THE DATA:
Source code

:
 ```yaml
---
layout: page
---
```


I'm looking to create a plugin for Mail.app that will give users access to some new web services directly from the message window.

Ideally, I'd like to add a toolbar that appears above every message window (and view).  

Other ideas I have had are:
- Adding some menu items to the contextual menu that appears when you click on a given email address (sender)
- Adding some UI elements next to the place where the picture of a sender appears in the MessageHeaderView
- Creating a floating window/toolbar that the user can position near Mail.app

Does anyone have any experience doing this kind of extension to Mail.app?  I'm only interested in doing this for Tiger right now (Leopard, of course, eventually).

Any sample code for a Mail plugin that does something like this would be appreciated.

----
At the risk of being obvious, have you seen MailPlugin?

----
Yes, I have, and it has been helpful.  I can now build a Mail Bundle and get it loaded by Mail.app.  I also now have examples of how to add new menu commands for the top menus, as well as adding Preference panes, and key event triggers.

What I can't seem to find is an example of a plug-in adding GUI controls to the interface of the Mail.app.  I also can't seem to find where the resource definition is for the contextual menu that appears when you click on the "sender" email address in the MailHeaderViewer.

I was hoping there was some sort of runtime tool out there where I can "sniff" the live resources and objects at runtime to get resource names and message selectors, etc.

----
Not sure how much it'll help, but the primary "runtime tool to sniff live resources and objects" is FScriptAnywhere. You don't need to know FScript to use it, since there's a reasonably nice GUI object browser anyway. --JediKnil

WHAT THIS TASK INVOLVES: Would you restate each line of the material above word for word?

OUTPUT BELOW:
Source code

:
 ```yaml
---
layout: page
---
```


I'm looking to create a plugin for Mail.app that will give users access to some new web services directly from the message window.

Ideally, I'd like to add a toolbar that appears above every message window (and view).  

Other ideas I have had are:
- Adding some menu items to the contextual menu that appears when you click on a given email address (sender)
- Adding some UI elements next to the place where the picture of a sender appears in the MessageHeaderView
- Creating a floating window/toolbar that the user can position near Mail.app

Does anyone have any experience doing this kind of extension to Mail.app?  I'm only interested in doing this for Tiger right now (Leopard, of course, eventually).

Any sample code for a Mail plugin that does something like this would be appreciated.

----
At the risk of being obvious, have you seen MailPlugin?

----
Yes, I have, and it has been helpful.  I can now build a Mail Bundle and get it loaded by Mail.app.  I also now have examples of how to add new menu commands for the top menus, as well as adding Preference panes, and key event triggers.

What I can't seem to find is an example of a plug-in adding GUI controls to the interface of the Mail.app.  I also can't seem to find where the resource definition is for the contextual menu that appears when you click on the "sender" email address in the MailHeaderViewer.

I was hoping there was some sort of runtime tool out there where I can "sniff" the live resources and objects at runtime to get resource names and message selectors, etc.

----
Not sure how much it'll help, but the primary "runtime tool to sniff live resources and objects" is FScriptAnywhere. You don't need to know FScript to use it, since there's a reasonably nice GUI object browser anyway. --JediKnil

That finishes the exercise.